Mehr Unterstützung als Kritik bekommt von unseren Lesern jener Schulwart, der für Schlagzeilen sorgte, weil er nach Vandalenakten im WC-Vorraum eine Wildkamera aufgehängt hatte.
„Ohne Überwachung geht anscheinend nichts mehr in Österreich. Da sollen die Kinder und deren Eltern in die Pflicht genommen werden und nicht der Schulwart“ – dieses Posting eines Lesers auf „Krone.at“ bringt auf den Punkt, was sich wohl viele beim „Skandal“ um die Videoüberwachung einer Schultoilette in Eberstalzell gedacht haben.
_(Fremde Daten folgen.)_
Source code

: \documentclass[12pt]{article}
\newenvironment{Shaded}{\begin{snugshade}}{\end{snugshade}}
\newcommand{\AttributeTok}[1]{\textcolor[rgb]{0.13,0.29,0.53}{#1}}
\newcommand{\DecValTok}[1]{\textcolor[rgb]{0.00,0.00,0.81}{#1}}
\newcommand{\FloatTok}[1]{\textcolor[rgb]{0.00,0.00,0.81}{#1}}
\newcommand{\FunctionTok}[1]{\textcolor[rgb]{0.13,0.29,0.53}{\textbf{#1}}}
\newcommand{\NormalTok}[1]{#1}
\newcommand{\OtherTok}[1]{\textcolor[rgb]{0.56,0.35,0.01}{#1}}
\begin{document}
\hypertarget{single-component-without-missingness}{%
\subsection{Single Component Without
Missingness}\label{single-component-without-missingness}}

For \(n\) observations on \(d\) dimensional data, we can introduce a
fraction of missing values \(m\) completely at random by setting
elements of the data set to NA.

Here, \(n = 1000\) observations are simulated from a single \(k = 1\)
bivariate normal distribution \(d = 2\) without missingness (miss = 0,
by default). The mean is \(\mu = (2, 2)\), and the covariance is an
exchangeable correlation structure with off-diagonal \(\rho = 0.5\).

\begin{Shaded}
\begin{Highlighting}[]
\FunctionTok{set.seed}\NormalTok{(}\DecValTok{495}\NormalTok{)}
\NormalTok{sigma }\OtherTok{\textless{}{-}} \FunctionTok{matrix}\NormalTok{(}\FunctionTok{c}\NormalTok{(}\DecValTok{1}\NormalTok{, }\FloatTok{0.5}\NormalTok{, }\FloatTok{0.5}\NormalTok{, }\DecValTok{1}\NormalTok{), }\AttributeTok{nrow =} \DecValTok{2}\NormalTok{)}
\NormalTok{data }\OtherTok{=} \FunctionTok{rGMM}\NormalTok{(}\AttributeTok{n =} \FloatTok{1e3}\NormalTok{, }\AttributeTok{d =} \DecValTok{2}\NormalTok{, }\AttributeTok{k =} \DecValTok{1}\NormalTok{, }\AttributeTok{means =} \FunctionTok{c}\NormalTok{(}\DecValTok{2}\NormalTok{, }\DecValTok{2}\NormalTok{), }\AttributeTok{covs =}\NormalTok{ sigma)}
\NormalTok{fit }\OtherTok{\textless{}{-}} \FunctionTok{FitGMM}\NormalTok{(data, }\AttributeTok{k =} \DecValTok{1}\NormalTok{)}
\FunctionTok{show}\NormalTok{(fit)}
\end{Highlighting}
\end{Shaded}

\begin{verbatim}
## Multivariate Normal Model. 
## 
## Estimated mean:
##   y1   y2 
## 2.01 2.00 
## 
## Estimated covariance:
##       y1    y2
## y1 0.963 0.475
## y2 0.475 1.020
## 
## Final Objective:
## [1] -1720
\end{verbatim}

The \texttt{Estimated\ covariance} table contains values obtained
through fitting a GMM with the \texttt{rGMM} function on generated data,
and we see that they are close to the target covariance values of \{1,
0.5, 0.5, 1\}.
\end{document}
Insgesamt wurde unser Artikel mehr als 100-mal kommentiert – denn die beiden Themenkreise Schule/Vandalismus/Erziehung und Videoüberwachung bewegen viele Landsleute.
Denn während unter den „Krone“-Lesern weitgehend Einigkeit besteht, dass auch von Kindern Eigenverantwortung eingefordert werden kann, gibt es auch eine große Abneigung gegen Videoüberwachung. So meint ein Kommentator: „Die empörte Mutter soll putzen helfen. Vielleicht hat sie dann selbst eine Idee zur Verhinderung!“ Oder, kritisch: „Klar regen sich die Eltern auf – die Kinder können sich ja noch nicht wehren, und die Eltern müssen vertrauen, dass die Kinder in der Schule geschützt sind.“
Einer hat immer das Bummerl – im Fall Eberstalzell ist es ganz klar der Schulwart, der wohl in seiner Verzweiflung auf die „gute“ Idee kam, am WC eine Wildkamera zu installieren.
Das Schulpersonal kann den Lehrern die Hand reichen: Der Respekt der Kinder wird immer geringer, gleichzeitig werden auch die Verhaltensstörungen immer mehr. Und zwar keineswegs nur bei Migranten.
Was tun? Vielleicht wäre es an der Zeit, auch von den Eltern wieder Erziehungspflichten einzufordern. Dazu gehört dann eben auch, sich mit den Kindern zu beschäftigen, statt ihnen das Handy in die Hand zu drücken, damit Ruhe ist.